The Messmer St. Rose Elementary School in Milwaukee’s Merrill Park neighborhood got a pretty special 125th birthday gift, as construction wraps up late this summer on a four-year, $6.5 million renovation project.

Messmer staff say they view the project as a fulfillment of the mission the school system assumed when it agreed to take over St. Rose and St. Leo Schools, then known as the Catholic Urban Academies, from the Archdiocese of Milwaukee in 2007. Messmer now serves more than 400 students in grades K4-8 at its St. Rose Campus on North 31st Street, in addition to 400 students at Messmer St. Mary in Riverwest and nearly 700 students at Messmer High School on Capitol Drive.

Acknowledging that the Merrill Park neighborhood faces challenges in terms of poverty and violence, Messmer vice president for advancement Mike Brauer said that it is imperative that Messmer St. Rose students are able to learn in a building that is safe, clean and up-to-date.

So in 2014, the school’s board of directors, along with Messmer President Jim Piatt, decided to confront the physical problems with the building, which at that time was well past 100 years old. “The building was solid in structure, but it was tired,” said Brauer. “The feeling was, either we’re going to do this, or we’re not. We can’t do it partway.”

A fundraising effort was kicked off by a $100,000 gift from the Lakeview Foundation and sustained by support from corporations, foundations, and the broader community, including St. Rose alumni.

“There’s really a commitment of investing in these children at this site in a meaningful way. We feel like we’re stewards, and this is a stewardship conversation,” said Brauer. “This building and this mission is being entrusted to us and we really feel like these students are owed a healthy environment in which to learn.”

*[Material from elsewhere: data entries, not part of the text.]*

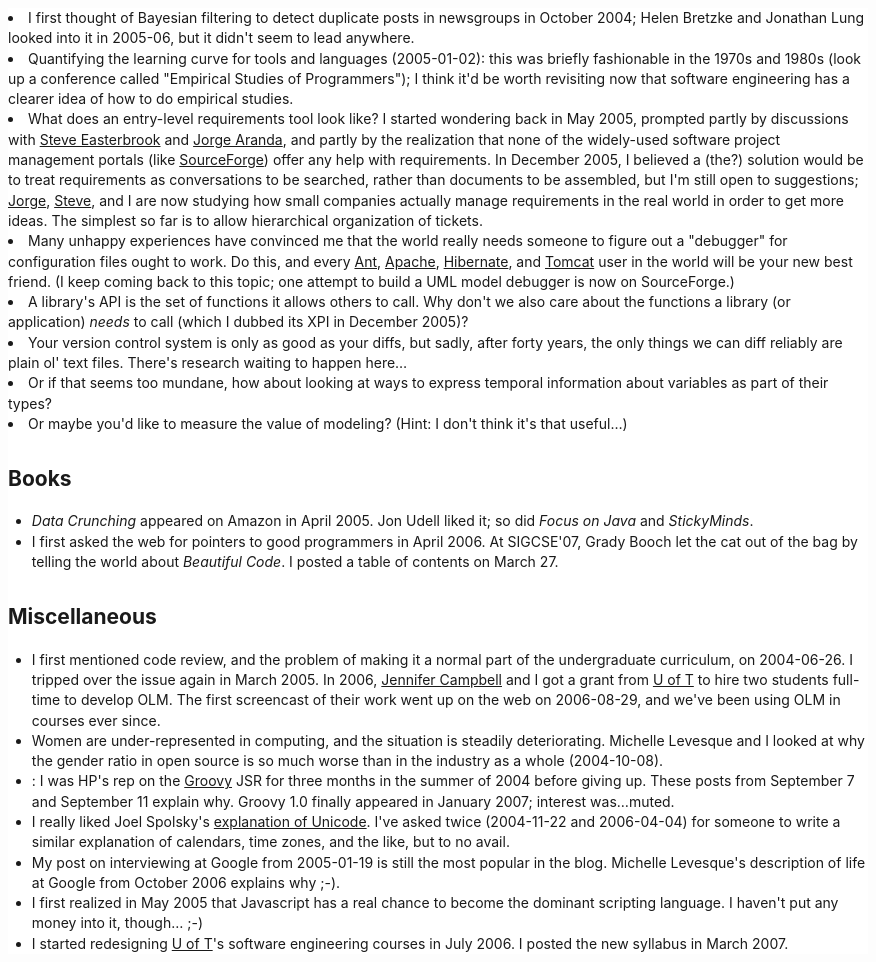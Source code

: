   <li>I first thought of Bayesian filtering to detect duplicate posts in newsgroups in October 2004; Helen Bretzke and Jonathan Lung looked into it in 2005-06, but it didn't seem to lead anywhere.</li>
  <li>Quantifying the learning curve for tools and languages (2005-01-02): this was briefly fashionable in the 1970s and 1980s (look up a conference called "Empirical Studies of Programmers"); I think it'd be worth revisiting now that software engineering has a clearer idea of how to do empirical studies.</li>
  <li>What does an entry-level requirements tool look like?  I started wondering back in May 2005, prompted partly by discussions with <a href="http://www.cs.toronto.edu/~sme">Steve Easterbrook</a> and <a href="http://www.cs.toronto.edu/~jaranda">Jorge Aranda</a>, and partly by the realization that none of the widely-used software project management portals (like <a href="http://www.sourceforge.net">SourceForge</a>) offer any help with requirements.  In December 2005, I believed a (the?) solution would be to treat requirements as conversations to be searched, rather than documents to be assembled, but I'm still open to suggestions; <a href="http://www.cs.toronto.edu/~jaranda">Jorge</a>, <a href="http://www.cs.toronto.edu/~sme">Steve</a>, and I are now studying how small companies actually manage requirements in the real world in order to get more ideas.  The simplest so far is to allow hierarchical organization of tickets.</li>
  <li>Many unhappy experiences have convinced me that the world really needs someone to figure out a "debugger" for configuration files ought to work.  Do this, and every <a href="http://ant.apache.org">Ant</a>, <a href="http://httpd.apache.org">Apache</a>, <a href="http://www.hibernate.org">Hibernate</a>, and <a href="http://tomcat.apache.org">Tomcat</a> user in the world will be your new best friend.  (I keep coming back to this topic; one attempt to build a UML model debugger is now on SourceForge.)</li>
  <li>A library's API is the set of functions it allows others to call. Why don't we also care about the functions a library (or application) <em>needs</em> to call (which I dubbed its XPI in December 2005)?</li>
  <li>Your version control system is only as good as your diffs, but sadly, after forty years, the only things we can diff reliably are plain ol' text files.  There's research waiting to happen here…</li>
  <li>Or if that seems too mundane, how about looking at ways to express temporal information about variables as part of their types?</li>
  <li>Or maybe you'd like to measure the value of modeling?  (Hint: I don't think it's that useful…)</li>
</ul>
<h2>Books</h2>
<ul>
  <li><cite>Data Crunching</cite> appeared on Amazon in April 2005.  Jon Udell liked it; so did <cite>Focus on Java</cite> and <cite>StickyMinds</cite>.</li>
  <li>I first asked the web for pointers to good programmers in April 2006.  At SIGCSE'07, Grady Booch let the cat out of the bag by telling the world about <cite>Beautiful Code</cite>.  I posted a table of contents on March 27.</li>
</ul>
<h2>Miscellaneous</h2>
<ul>
  <li>I first mentioned code review, and the problem of making it a normal part of the undergraduate curriculum, on 2004-06-26. I tripped over the issue again in March 2005.  In 2006, <a href="http://www.cs.toronto.edu/~campbell">Jennifer Campbell</a> and I got a grant from <a href="http://www.utoronto.ca">U of T</a> to hire two students full-time to develop OLM.  The first screencast of their work went up on the web on 2006-08-29, and we've been using OLM in courses ever since.</li>
  <li>Women are under-represented in computing, and the situation is steadily deteriorating.  Michelle Levesque and I looked at why the gender ratio in open source is so much worse than in the industry as a whole (2004-10-08).</li>
  <li>: I was HP's rep on the <a href="http://groovy.codehaus.org">Groovy</a> JSR for three months in the summer of 2004 before giving up.  These posts from September 7 and September 11 explain why.  Groovy 1.0 finally appeared in January 2007; interest was…muted.</li>
  <li>I really liked Joel Spolsky's <a href="http://www.joelonsoftware.com/articles/Unicode.html">explanation of Unicode</a>.  I've asked twice (2004-11-22 and 2006-04-04) for someone to write a similar explanation of calendars, time zones, and the like, but to no avail.</li>
  <li>My post on interviewing at Google from 2005-01-19 is still the most popular in the blog.  Michelle Levesque's description of life at Google from October 2006 explains why ;-).</li>
  <li>I first realized in May 2005 that Javascript has a real chance to become the dominant scripting language.  I haven't put any money into it, though… ;-)</li>
  <li>I started redesigning <a href="http://www.cs.toronto.edu">U of T</a>'s software engineering courses in July 2006. I posted the new syllabus in March 2007.</li>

The campaign’s goal is a little more than $6.5 million, of which $5.6 million has been raised as of Aug. 1. Initial improvements included a replacement of the building’s roof, enhancements to its classroom and corridor lighting, as well as a hefty remodeling of its lower level, which saw the expansion of the school literacy center. Space has also been designated for future STEM classrooms. Additionally, a new elevator was installed and other accessibility features were added.

The project also included a number of safety upgrades. The location of the school office was changed to create a more secure entrance and a fence was installed around the building’s perimeter.

This summer saw the completion of the project’s final phase, a $2 million overhaul of the building’s boiler, and the addition of new ventilation and air conditioning that will increase the school’s capability for year-round learning programs.

When Messmer agreed to take on responsibility for the St. Rose and St. Leo schools in 2007, said Brauer, it added a new dimension to the whole organization’s goal: provide a quality learning environment for students years before they even enter Messmer High School, hoping that by the time they graduate from the system, their educations will be that much better.

“We loved the idea that we would be in a position to carry the Messmer mission through a K-12 continuum: two sites, both serving North Side, Central city populations,” said Brauer. “Our kids are coming out of the toughest zip codes in town. We can’t imagine what they’re bringing with them into the room, so if we can control things on our end, it gives us a chance to minimize those distractions: it’s too hot, it’s too cold, poor lighting, bad air.

“It’s hard to take these kids and keep them attentive; we need an environment that will be conducive to that.”

There are more renovations on the horizon for other Messmer buildings; the board has given preliminary approval for at least $1.4 million in renovations to the high school’s swimming pool, installed in 1926. “Once we secure funding, we intend to fill in the pool, and create a Student Productivity Center (classroom and dedicated lab space) to support our growing S.T.E.M. program,” said Brauer.